(WHAT IS REQUIRED): Copy out all lines from the entries below in which "Upload" occurs.

────────────────────────────────────────

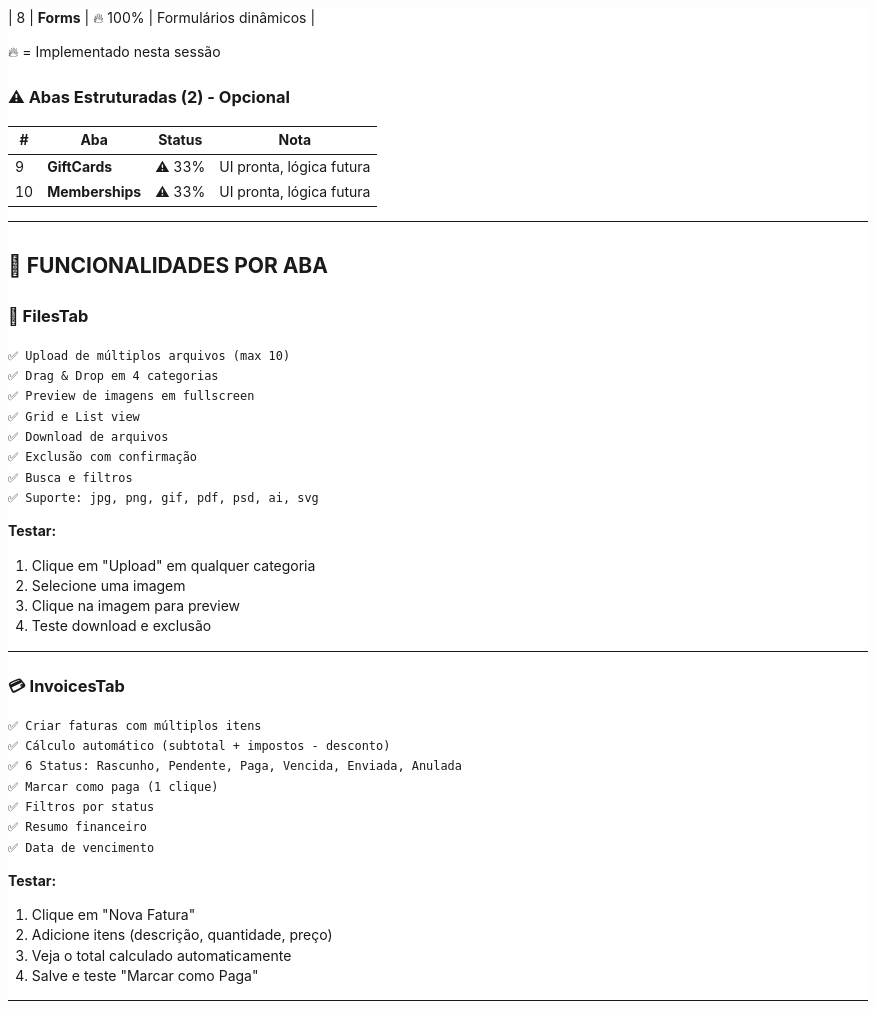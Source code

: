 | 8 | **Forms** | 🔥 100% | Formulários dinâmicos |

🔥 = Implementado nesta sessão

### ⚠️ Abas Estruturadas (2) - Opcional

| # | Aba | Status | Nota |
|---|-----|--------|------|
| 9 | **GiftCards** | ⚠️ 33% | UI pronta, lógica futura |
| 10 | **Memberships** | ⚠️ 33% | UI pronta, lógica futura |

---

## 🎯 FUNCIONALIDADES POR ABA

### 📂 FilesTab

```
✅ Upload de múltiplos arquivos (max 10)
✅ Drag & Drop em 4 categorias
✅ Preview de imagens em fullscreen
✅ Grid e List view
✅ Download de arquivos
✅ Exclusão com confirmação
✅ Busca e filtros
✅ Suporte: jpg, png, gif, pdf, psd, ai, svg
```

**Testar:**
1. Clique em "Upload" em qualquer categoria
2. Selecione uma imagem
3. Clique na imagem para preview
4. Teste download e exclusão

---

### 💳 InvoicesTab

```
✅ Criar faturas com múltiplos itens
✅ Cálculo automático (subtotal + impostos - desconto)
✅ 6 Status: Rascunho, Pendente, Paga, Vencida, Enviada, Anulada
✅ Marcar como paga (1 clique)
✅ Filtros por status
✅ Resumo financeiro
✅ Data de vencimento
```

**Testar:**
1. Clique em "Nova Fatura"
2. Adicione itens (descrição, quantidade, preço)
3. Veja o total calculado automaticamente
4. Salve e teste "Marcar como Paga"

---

────────────────────────────────────────

(OUTPUT FOR THIS TASK):
✅ Upload de múltiplos arquivos (max 10)
1. Clique em "Upload" em qualquer categoria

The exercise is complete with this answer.